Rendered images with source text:
____________________

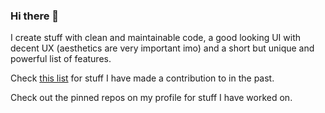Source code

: ### Hi there 👋
I create stuff with clean and maintainable code, a good looking UI with decent UX (aesthetics are very important imo)
and a short but unique and powerful list of features.

Check [this list](https://github.com/stars/supershadoe/lists/contrib) for stuff
I have made a contribution to in the past.

Check out the pinned repos on my profile for stuff I have worked on.
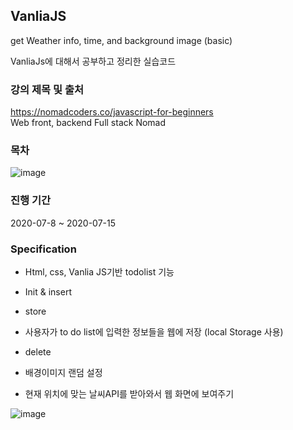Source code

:## VanliaJS
get Weather info, time, and background image (basic)

VanliaJs에 대해서 공부하고 정리한 실습코드

### 강의 제목 및 출처
https://nomadcoders.co/javascript-for-beginners   
Web front, backend Full stack Nomad


### 목차

![image](https://user-images.githubusercontent.com/44837403/153227280-204db79c-c970-424d-950d-d83062658e52.png)


### 진행 기간
2020-07-8 ~ 2020-07-15

### Specification

- Html, css, Vanlia JS기반 todolist 기능

- Init & insert

- store

- 사용자가 to do list에 입력한 정보들을 웹에 저장 (local Storage 사용)

- delete

- 배경이미지 랜덤 설정 

- 현재 위치에 맞는 날씨API를 받아와서 웹 화면에 보여주기

![image](https://user-images.githubusercontent.com/44837403/147017659-c01d504f-29c5-4569-8ad1-ce56824f55ec.png)









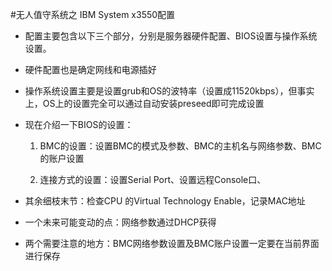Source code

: ﻿#无人值守系统之 IBM System x3550配置

+ 配置主要包含以下三个部分，分别是服务器硬件配置、BIOS设置与操作系统设置。

+ 硬件配置也是确定网线和电源插好

+ 操作系统设置主要是设置grub和OS的波特率（设置成11520kbps），但事实上，OS上的设置完全可以通过自动安装preseed即可完成设置

+ 现在介绍一下BIOS的设置：

    1) BMC的设置：设置BMC的模式及参数、BMC的主机名与网络参数、BMC的账户设置

    2) 连接方式的设置：设置Serial Port、设置远程Console口、

+ 其余细枝末节：检查CPU 的Virtual Technology Enable，记录MAC地址

+ 一个未来可能变动的点：网络参数通过DHCP获得

+ 两个需要注意的地方：BMC网络参数设置及BMC账户设置一定要在当前界面进行保存
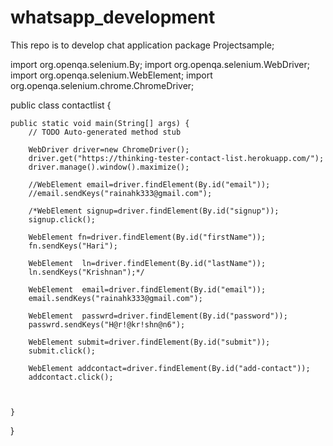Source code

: # whatsapp_development
This repo is to develop chat application
package Projectsample;

import org.openqa.selenium.By;
import org.openqa.selenium.WebDriver;
import org.openqa.selenium.WebElement;
import org.openqa.selenium.chrome.ChromeDriver;

public class contactlist {

	public static void main(String[] args) {
		// TODO Auto-generated method stub
		
		WebDriver driver=new ChromeDriver();
		driver.get("https://thinking-tester-contact-list.herokuapp.com/");
		driver.manage().window().maximize();
		
		//WebElement email=driver.findElement(By.id("email"));
		//email.sendKeys("rainahk333@gmail.com");

		/*WebElement signup=driver.findElement(By.id("signup"));
		signup.click();
		
		WebElement fn=driver.findElement(By.id("firstName"));
		fn.sendKeys("Hari");
		
		WebElement  ln=driver.findElement(By.id("lastName"));
		ln.sendKeys("Krishnan");*/
		
		WebElement  email=driver.findElement(By.id("email"));
		email.sendKeys("rainahk333@gmail.com");
		
		WebElement  passwrd=driver.findElement(By.id("password"));
		passwrd.sendKeys("H@r!@kr!shn@n6");
		
		WebElement submit=driver.findElement(By.id("submit"));
		submit.click();
		
		WebElement addcontact=driver.findElement(By.id("add-contact"));
		addcontact.click();
		
		
		
	}

}
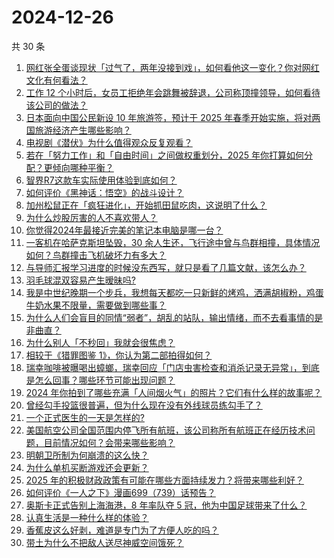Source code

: # 2024-12-26

共 30 条

<!-- BEGIN -->
<!-- 最后更新时间 Thu Dec 26 2024 00:00:34 GMT+0800 (China Standard Time) -->

1. [网红张全蛋谈现状「过气了，两年没接到戏」，如何看他这一变化？你对网红文化有何看法？](https://www.zhihu.com/question/6902501767)
1. [工作 12 个小时后，女员工拒绝年会跳舞被辞退，公司称顶撞领导，如何看待该公司的做法？](https://www.zhihu.com/question/7818291565)
1. [日本面向中国公民新设 10 年旅游签，预计于 2025 年春季开始实施，将对两国旅游经济产生哪些影响？](https://www.zhihu.com/question/7828163623)
1. [电视剧《潜伏》为什么值得观众反复观看？](https://www.zhihu.com/question/632854651)
1. [若在「努力工作」和「自由时间」之间做权重划分，2025 年你打算如何分配？更倾向哪种平衡？](https://www.zhihu.com/question/7343806668)
1. [智界R7这款车实际使用体验到底如何？](https://www.zhihu.com/question/666090726)
1. [如何评价《黑神话：悟空》的战斗设计？](https://www.zhihu.com/question/664774003)
1. [加州松鼠正在「疯狂进化」，开始抓田鼠吃肉，这说明了什么？](https://www.zhihu.com/question/7462275930)
1. [为什么炒股厉害的人不喜欢带人？](https://www.zhihu.com/question/6017079690)
1. [你觉得2024年最接近完美的笔记本电脑是哪一台？](https://www.zhihu.com/question/6495419685)
1. [一客机在哈萨克斯坦坠毁，30 余人生还，飞行途中曾与鸟群相撞，具体情况如何？鸟群撞击飞机破坏力有多大？](https://www.zhihu.com/question/7819587093)
1. [与导师汇报学习进度的时候没东西写，就只是看了几篇文献，该怎么办？](https://www.zhihu.com/question/434614589)
1. [羽毛球混双容易产生暧昧吗?](https://www.zhihu.com/question/4360303561)
1. [我是中世纪晚期一个步兵，我想每天都吃一只新鲜的烤鸡，洒满胡椒粉，鸡蛋牛奶水果不限量，需要做到哪些事？](https://www.zhihu.com/question/626348196)
1. [为什么人们会盲目的同情“弱者”，胡乱的站队，输出情绪，而不去看事情的是非曲直？](https://www.zhihu.com/question/7601243280)
1. [为什么别人「不秒回」我就会很焦虑？](https://www.zhihu.com/question/6982203091)
1. [相较于《猎罪图鉴 1》，你认为第二部拍得如何？](https://www.zhihu.com/question/6496401650)
1. [瑞幸咖啡被曝喝出蟑螂，瑞幸回应「门店虫害检查和消杀记录无异常」，到底是怎么回事？哪些环节可能出现问题？](https://www.zhihu.com/question/7710559543)
1. [2024 年你拍到了哪些充满「人间烟火气」的照片？它们有什么样的故事呢？](https://www.zhihu.com/question/6638672290)
1. [曾经勾手投篮很普遍，但为什么现在没有外线球员练勾手了？](https://www.zhihu.com/question/7625843807)
1. [一个正式医生的一天是怎样的?](https://www.zhihu.com/question/616416103)
1. [美国航空公司全国范围内停飞所有航班，该公司称所有航班正在经历技术问题，目前情况如何？会带来哪些影响？](https://www.zhihu.com/question/7750087697)
1. [明朝卫所制为何崩溃的这么快？](https://www.zhihu.com/question/664982467)
1. [为什么单机买断游戏还会更新？](https://www.zhihu.com/question/7048228059)
1. [2025 年的积极财政政策有可能在哪些方面持续发力？将带来哪些利好？](https://www.zhihu.com/question/6752060688)
1. [如何评价《一人之下》漫画699（739）话预告？](https://www.zhihu.com/question/7818404035)
1. [奥斯卡正式告别上海海港，8 年率队夺 5 冠，他为中国足球带来了什么？](https://www.zhihu.com/question/7792198884)
1. [认真生活是一种什么样的体验？](https://www.zhihu.com/question/6563404295)
1. [香蕉皮这么好剥，难道是专门为了方便人吃的吗？](https://www.zhihu.com/question/435649196)
1. [带土为什么不把敌人送尽神威空间饿死？](https://www.zhihu.com/question/394907702)

<!-- END -->
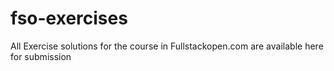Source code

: # fso-exercises
All Exercise solutions for the course in Fullstackopen.com are available here for submission
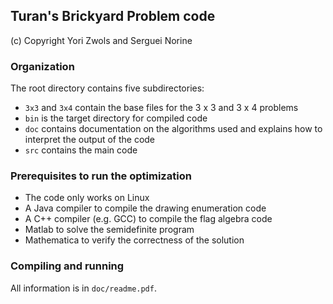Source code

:## Turan's Brickyard Problem code

(c) Copyright Yori Zwols and Serguei Norine

### Organization
The root directory contains five subdirectories:
* `3x3` and `3x4` contain the base files for the 3 x 3 and 3 x 4 problems
* `bin` is the target directory for compiled code
* `doc` contains documentation on the algorithms used and explains how to interpret the output of the code
* `src` contains the main code

### Prerequisites to run the optimization
* The code only works on Linux
* A Java compiler to compile the drawing enumeration code
* A C++ compiler (e.g. GCC) to compile the flag algebra code
* Matlab to solve the semidefinite program
* Mathematica to verify the correctness of the solution

### Compiling and running
All information is in `doc/readme.pdf`.

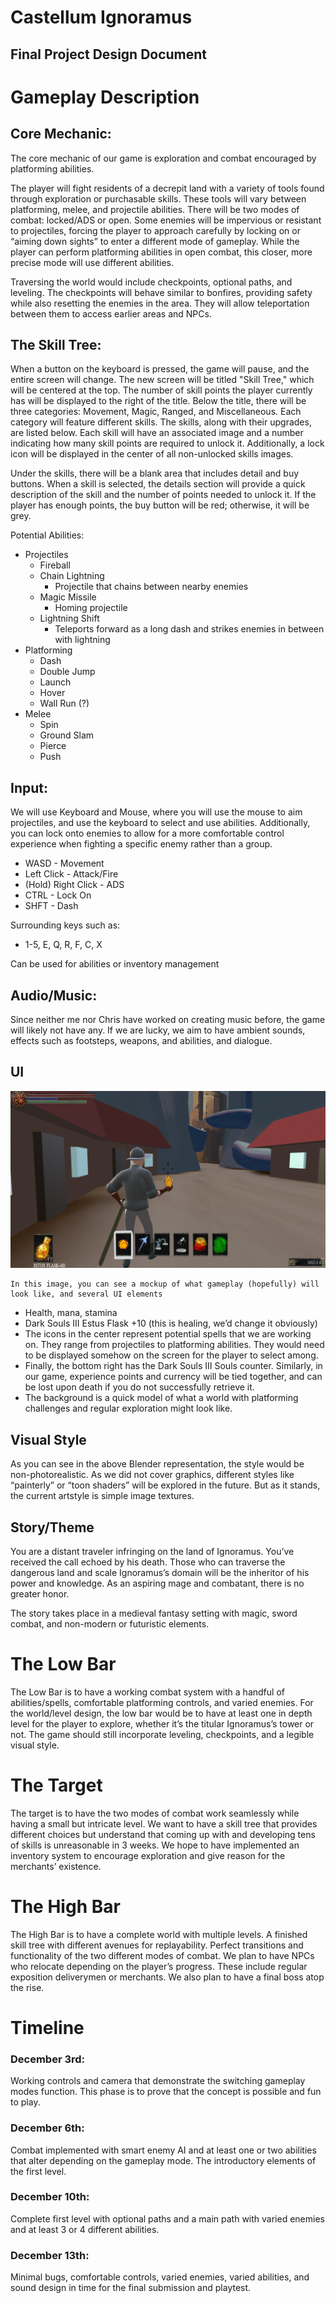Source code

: # Castellum Ignoramus

## Final Project Design Document

# Gameplay Description

## Core Mechanic:

The core mechanic of our game is exploration and combat encouraged by platforming abilities.

The player will fight residents of a decrepit land with a variety of tools found through exploration or purchasable skills. These tools will vary between platforming, melee, and projectile abilities. There will be two modes of combat: locked/ADS or open. Some enemies will be impervious or resistant to projectiles, forcing the player to approach carefully by locking on or “aiming down sights” to enter a different mode of gameplay. While the player can perform platforming abilities in open combat, this closer, more precise mode will use different abilities.

Traversing the world would include checkpoints, optional paths, and leveling. The checkpoints will behave similar to bonfires, providing safety while also resetting the enemies in the area. They will allow teleportation between them to access earlier areas and NPCs.

## The Skill Tree:

When a button on the keyboard is pressed, the game will pause, and the entire screen will change. The new screen will be titled "Skill Tree," which will be centered at the top. The number of skill points the player currently has will be displayed to the right of the title. Below the title, there will be three categories: Movement, Magic, Ranged, and Miscellaneous. Each category will feature different skills. The skills, along with their upgrades, are listed below. Each skill will have an associated image and a number indicating how many skill points are required to unlock it. Additionally, a lock icon will be displayed in the center of all non-unlocked skills images.

Under the skills, there will be a blank area that includes detail and buy buttons. When a skill is selected, the details section will provide a quick description of the skill and the number of points needed to unlock it. If the player has enough points, the buy button will be red; otherwise, it will be grey.

Potential Abilities:

* Projectiles  
  * Fireball  
  * Chain Lightning  
    * Projectile that chains between nearby enemies  
  * Magic Missile  
    * Homing projectile  
  * Lightning Shift  
    * Teleports forward as a long dash and strikes enemies in between with lightning  
* Platforming  
  * Dash  
  * Double Jump  
  * Launch  
  * Hover  
  * Wall Run (?)  
* Melee  
  * Spin  
  * Ground Slam  
  * Pierce  
  * Push

## Input:

We will use Keyboard and Mouse, where you will use the mouse to aim projectiles, and use the keyboard to select and use abilities. Additionally, you can lock onto enemies to allow for a more comfortable control experience when fighting a specific enemy rather than a group.

* WASD \- Movement  
* Left Click \- Attack/Fire  
* (Hold) Right Click \- ADS  
* CTRL \- Lock On  
* SHFT \- Dash

Surrounding keys such as:

* 1-5, E, Q, R, F, C, X

Can be used for abilities or inventory management

## Audio/Music:

Since neither me nor Chris have worked on creating music before, the game will likely not have any. If we are lucky, we aim to have ambient sounds, effects such as footsteps, weapons, and abilities, and dialogue.

## UI
![UI.png](UI.png)


	In this image, you can see a mockup of what gameplay (hopefully) will look like, and several UI elements

* Health, mana, stamina  
* Dark Souls III Estus Flask \+10 (this is healing, we’d change it obviously)  
* The icons in the center represent potential spells that we are working on. They range from projectiles to platforming abilities. They would need to be displayed somehow on the screen for the player to select among.  
* Finally, the bottom right has the Dark Souls III Souls counter. Similarly, in our game, experience points and currency will be tied together, and can be lost upon death if you do not successfully retrieve it.  
* The background is a quick model of what a world with platforming challenges and regular exploration might look like.

## Visual Style

As you can see in the above Blender representation, the style would be non-photorealistic. As we did not cover graphics, different styles like “painterly” or “toon shaders” will be explored in the future. But as it stands, the current artstyle is simple image textures.

## Story/Theme

You are a distant traveler infringing on the land of Ignoramus. You’ve received the call echoed by his death. Those who can traverse the dangerous land and scale Ignoramus’s domain will be the inheritor of his power and knowledge. As an aspiring mage and combatant, there is no greater honor.

The story takes place in a medieval fantasy setting with magic, sword combat, and non-modern or futuristic elements.

# The Low Bar

The Low Bar is to have a working combat system with a handful of abilities/spells, comfortable platforming controls, and varied enemies. For the world/level design, the low bar would be to have at least one in depth level for the player to explore, whether it’s the titular Ignoramus’s tower or not. The game should still incorporate leveling, checkpoints, and a legible visual style.

# The Target

	  
The target is to have the two modes of combat work seamlessly while having a small but intricate level. We want to have a skill tree that provides different choices but understand that coming up with and developing tens of skills is unreasonable in 3 weeks. We hope to have implemented an inventory system to encourage exploration and give reason for the merchants’ existence. 

# The High Bar

The High Bar is to have a complete world with multiple levels. A finished skill tree with different avenues for replayability. Perfect transitions and functionality of the two different modes of combat. We plan to have NPCs who relocate depending on the player’s progress. These include regular exposition deliverymen or merchants. We also plan to have a final boss atop the rise.

# Timeline

### December 3rd:

Working controls and camera that demonstrate the switching gameplay modes function. This phase is to prove that the concept is possible and fun to play.

### December 6th:

Combat implemented with smart enemy AI and at least one or two abilities that alter depending on the gameplay mode. The introductory elements of the first level.

### December 10th:

Complete first level with optional paths and a main path with varied enemies and at least 3 or 4 different abilities.

### December 13th: 
Minimal bugs, comfortable controls, varied enemies, varied abilities, and sound design in time for the final submission and playtest.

____________________

Required action
Bring together all lines in the records where the word "between" is found.

Written answer
The player will fight residents of a decrepit land with a variety of tools found through exploration or purchasable skills. These tools will vary between platforming, melee, and projectile abilities. There will be two modes of combat: locked/ADS or open. Some enemies will be impervious or resistant to projectiles, forcing the player to approach carefully by locking on or “aiming down sights” to enter a different mode of gameplay. While the player can perform platforming abilities in open combat, this closer, more precise mode will use different abilities.
Traversing the world would include checkpoints, optional paths, and leveling. The checkpoints will behave similar to bonfires, providing safety while also resetting the enemies in the area. They will allow teleportation between them to access earlier areas and NPCs.
    * Projectile that chains between nearby enemies  
    * Teleports forward as a long dash and strikes enemies in between with lightning  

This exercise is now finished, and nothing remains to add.